Il problema sembra quindi esser il pacchetto gawk. Ho provato a riemergerlo, ma questo è il risultato:

```
Calculating dependencies  >>> Unpacking source...

>>> Unpacking gawk-3.1.3.tar.gz to /var/tmp/portage/gawk-3.1.3-r1/work

 [32;01m*[0m Applying 64bitnumfile.patch ...

[A[115G  [34;01m[ [32;01mok[34;01m ][0m

 [32;01m*[0m Using GNU config files from /usr/share/libtool

 [32;01m*[0m  Updating var/tmp/portage/gawk-3.1.3-r1/work/gawk-3.1.3/config.sub

[A[115G  [34;01m[ [32;01mok[34;01m ][0m

 [32;01m*[0m  Updating var/tmp/portage/gawk-3.1.3-r1/work/gawk-3.1.3/config.guess

[A[115G  [34;01m[ [32;01mok[34;01m ][0m

>>> Source unpacked.

configure: error: expected an absolute directory name for --bindir: 

!!! ERROR: sys-apps/gawk-3.1.3-r1 failed.

!!! Function src_compile, Line 45, Exitcode 1

!!! (no error message)

!!! If you need support, post the topmost build error, NOT this status message.

  ...done!

>>> emerge (1 of 1) sys-apps/gawk-3.1.3-r1 to /

>>> md5 src_uri ;-) gawk-3.1.3.tar.gz

```

 :Rolling Eyes:   Non è che qualcuno potrebbe fare un tar.bz di gawk, compilato per piattaforma pentium3/4 [ho un centrino] e con la USE nls attiva.
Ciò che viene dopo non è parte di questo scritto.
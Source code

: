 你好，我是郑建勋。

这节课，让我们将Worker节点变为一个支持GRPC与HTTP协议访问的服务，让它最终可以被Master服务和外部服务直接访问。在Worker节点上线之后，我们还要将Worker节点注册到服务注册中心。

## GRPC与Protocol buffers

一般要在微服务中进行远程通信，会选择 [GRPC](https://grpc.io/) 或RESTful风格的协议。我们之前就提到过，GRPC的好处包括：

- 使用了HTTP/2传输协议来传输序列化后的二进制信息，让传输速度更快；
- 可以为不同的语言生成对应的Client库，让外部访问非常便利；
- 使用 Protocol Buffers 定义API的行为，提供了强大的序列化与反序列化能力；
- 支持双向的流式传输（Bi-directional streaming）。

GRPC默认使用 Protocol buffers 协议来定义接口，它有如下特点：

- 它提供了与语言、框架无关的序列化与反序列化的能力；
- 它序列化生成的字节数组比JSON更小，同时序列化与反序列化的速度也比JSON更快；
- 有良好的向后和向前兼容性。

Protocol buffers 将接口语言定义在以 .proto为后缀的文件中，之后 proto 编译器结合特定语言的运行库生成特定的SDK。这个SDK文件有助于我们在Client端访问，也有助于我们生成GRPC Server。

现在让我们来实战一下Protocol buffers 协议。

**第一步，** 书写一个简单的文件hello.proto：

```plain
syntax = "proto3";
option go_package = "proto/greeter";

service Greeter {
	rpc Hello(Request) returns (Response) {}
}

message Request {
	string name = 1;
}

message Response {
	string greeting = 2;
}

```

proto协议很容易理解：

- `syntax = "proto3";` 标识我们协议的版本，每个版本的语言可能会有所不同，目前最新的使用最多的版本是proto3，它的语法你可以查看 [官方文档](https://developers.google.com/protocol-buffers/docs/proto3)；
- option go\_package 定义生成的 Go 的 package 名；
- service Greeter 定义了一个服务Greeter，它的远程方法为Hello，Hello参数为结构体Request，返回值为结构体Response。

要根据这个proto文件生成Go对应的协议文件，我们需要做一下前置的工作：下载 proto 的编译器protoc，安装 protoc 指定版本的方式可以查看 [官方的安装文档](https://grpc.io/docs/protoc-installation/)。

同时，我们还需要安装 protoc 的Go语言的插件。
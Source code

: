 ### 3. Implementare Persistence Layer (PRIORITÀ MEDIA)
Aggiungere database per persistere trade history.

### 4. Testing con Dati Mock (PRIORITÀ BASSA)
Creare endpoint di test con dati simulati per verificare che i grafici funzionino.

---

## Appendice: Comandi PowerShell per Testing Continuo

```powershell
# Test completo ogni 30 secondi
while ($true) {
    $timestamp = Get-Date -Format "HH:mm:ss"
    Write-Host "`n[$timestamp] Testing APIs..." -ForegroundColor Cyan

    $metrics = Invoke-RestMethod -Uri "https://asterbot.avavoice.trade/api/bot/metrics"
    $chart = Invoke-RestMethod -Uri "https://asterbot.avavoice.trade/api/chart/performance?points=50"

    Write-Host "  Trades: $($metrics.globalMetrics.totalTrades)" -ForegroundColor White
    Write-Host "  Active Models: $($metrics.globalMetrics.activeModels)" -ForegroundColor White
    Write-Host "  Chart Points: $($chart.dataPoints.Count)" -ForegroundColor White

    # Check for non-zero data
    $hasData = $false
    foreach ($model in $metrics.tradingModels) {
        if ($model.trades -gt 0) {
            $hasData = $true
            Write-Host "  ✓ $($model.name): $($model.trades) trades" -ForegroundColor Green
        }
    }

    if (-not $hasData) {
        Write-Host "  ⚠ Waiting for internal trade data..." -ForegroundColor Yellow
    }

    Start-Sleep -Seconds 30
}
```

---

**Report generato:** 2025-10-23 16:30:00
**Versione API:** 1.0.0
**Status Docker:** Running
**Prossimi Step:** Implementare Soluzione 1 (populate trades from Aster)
Così vediamo se effettivamente è lui il responsabile...

Che comando posso usare per controllare che sulla partizione non ci siano errori o che il disco non si sia malauguratamente rovinato?

Grazie

un  .:deadhead:. un po' girato   :Evil or Very Mad: 

----------

## randomaze

 *.:deadhead:. wrote:*   

> Che comando posso usare per controllare che sulla partizione non ci siano errori o che il disco non si sia malauguratamente rovinato?

 

```
fsck.ext2|fsck.reiserfs|...
```

il gawk che hai emerso é anch'esso ~x86?

----------

## .:deadhead:.

Ok, allora mi ricordavo giusto

```
reiserfsck
```

mi ha confermato che il disco è OK, per fortuna.

per quanto riguarda gawk, ho provato sia la versiona stable che la tilde, ma niente da fare...
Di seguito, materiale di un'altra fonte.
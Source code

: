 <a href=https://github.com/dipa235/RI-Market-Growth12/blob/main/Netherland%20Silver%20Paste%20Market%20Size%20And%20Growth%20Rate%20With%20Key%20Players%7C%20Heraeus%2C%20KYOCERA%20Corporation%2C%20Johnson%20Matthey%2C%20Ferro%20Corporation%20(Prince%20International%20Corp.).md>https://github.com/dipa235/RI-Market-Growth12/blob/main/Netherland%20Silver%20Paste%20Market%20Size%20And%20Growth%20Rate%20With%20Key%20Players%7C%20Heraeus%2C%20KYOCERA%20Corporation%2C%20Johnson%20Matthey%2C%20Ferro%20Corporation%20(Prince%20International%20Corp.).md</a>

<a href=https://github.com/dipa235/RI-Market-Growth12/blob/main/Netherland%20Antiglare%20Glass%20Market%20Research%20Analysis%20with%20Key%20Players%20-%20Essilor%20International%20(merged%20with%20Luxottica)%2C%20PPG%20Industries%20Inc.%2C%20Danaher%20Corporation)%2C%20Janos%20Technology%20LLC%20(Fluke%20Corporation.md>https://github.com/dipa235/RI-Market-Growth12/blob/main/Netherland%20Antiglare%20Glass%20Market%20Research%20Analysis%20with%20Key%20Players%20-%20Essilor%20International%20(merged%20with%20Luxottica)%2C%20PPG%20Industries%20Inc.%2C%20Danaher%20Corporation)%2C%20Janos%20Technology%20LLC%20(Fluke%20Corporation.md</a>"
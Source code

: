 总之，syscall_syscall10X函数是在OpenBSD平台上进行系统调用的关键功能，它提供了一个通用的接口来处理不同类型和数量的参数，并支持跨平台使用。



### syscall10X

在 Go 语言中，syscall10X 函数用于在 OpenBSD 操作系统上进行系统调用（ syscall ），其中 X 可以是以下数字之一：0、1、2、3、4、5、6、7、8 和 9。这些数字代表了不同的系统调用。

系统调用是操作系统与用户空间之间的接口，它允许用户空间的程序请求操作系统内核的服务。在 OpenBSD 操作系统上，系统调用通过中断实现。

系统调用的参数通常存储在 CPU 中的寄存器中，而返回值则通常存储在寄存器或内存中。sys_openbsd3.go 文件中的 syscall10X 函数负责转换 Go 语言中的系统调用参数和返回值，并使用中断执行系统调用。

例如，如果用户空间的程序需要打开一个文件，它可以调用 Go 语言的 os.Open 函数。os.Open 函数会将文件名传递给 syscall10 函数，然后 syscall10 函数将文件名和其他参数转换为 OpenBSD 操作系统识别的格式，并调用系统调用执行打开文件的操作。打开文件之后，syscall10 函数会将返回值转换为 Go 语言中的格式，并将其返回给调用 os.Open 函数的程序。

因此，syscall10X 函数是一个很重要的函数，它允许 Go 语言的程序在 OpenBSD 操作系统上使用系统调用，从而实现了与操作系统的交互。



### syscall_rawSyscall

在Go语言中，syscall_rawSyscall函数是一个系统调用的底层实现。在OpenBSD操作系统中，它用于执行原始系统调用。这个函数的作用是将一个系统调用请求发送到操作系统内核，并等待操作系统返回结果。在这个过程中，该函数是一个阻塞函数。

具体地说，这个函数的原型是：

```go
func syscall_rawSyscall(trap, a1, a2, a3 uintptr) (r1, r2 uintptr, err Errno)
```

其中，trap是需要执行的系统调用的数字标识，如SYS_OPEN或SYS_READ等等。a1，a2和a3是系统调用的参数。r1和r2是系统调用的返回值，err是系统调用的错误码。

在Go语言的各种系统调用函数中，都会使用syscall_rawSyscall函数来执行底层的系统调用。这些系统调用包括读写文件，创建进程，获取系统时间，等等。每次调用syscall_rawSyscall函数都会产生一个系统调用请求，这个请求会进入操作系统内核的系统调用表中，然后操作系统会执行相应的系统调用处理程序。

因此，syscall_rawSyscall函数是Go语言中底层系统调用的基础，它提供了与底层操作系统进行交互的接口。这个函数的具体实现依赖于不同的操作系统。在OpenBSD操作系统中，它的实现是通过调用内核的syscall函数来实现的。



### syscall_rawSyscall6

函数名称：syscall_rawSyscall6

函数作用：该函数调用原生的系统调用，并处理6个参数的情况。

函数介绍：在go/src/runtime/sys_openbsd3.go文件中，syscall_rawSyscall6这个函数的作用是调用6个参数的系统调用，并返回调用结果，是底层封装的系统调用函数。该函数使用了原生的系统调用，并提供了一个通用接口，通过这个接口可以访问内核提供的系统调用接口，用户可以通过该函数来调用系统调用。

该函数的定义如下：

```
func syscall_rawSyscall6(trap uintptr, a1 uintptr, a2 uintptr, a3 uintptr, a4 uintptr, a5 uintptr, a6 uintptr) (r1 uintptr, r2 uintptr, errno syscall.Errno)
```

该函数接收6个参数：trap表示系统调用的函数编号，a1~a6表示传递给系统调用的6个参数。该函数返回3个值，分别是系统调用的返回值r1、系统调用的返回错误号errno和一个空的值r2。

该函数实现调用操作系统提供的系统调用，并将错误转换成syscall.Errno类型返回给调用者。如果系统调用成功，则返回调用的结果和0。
Se neppure con il gawk, che spero qualcuno mi passerà, riesco a venirne fuori, sto seriamente pensando di tornare ad un baslayout stable... sarà stato un colpo di sfiga, ma mi inquieta aver portage così incasinato, e solo per avere il wireless integrato...

----------

## lavish

 *FonderiaDigitale wrote:*   

> io uso ~x86 come architettura base e non ho questo problema.

 

Idem... non penso che sia tanto colpa del baselayout ~ in se', ma quanto del mescolare pacchetti fondamentali del sistema fra stable e testing.

----------

## .:deadhead:.

Dai qualcuno mi fa sto favore di creare un pacchetto con gawk [magari 2 sia stabile che tilde] di gawk per pentium 3 con la USE nls attivata?  :Wink:   Così tagliam la testa al toro.

----------

## lavish

Se fossi su x86 te lo farei  :Wink: 

----------

## .:deadhead:.

 *lavish wrote:*   

> Se fossi su x86 te lo farei 

 Grazie   :Smile: 

E dopo 

Aspettando Godot

siamo lieti di annunciarvi 

Aspettando gawk

che mattino da delirio... Cià me ne torno a programmà in Java..

----------

## nomadsoul

ho un p3 te lo faccio io vai

----------

## Cazzantonio

gliel'ho appena mandato io, semmai aspetta e vediamo se gli funziona

----------

## .:deadhead:.

Ringrazio entrambi, ma ancora niente... 

Un ultimo favore poi si passa alle soluzioni estreme. Avrei bisogno dell'ultima bash stabile [release 2.05b-r9] lo chiedo a voi perchè purtroppo non ho ancora nessun gentooista a portata di mano  :Mr. Green: 

CFLAGS="-O3 -march=pentium4 -mmmx -msse -fomit-frame-pointer -pipe -ffast-math" 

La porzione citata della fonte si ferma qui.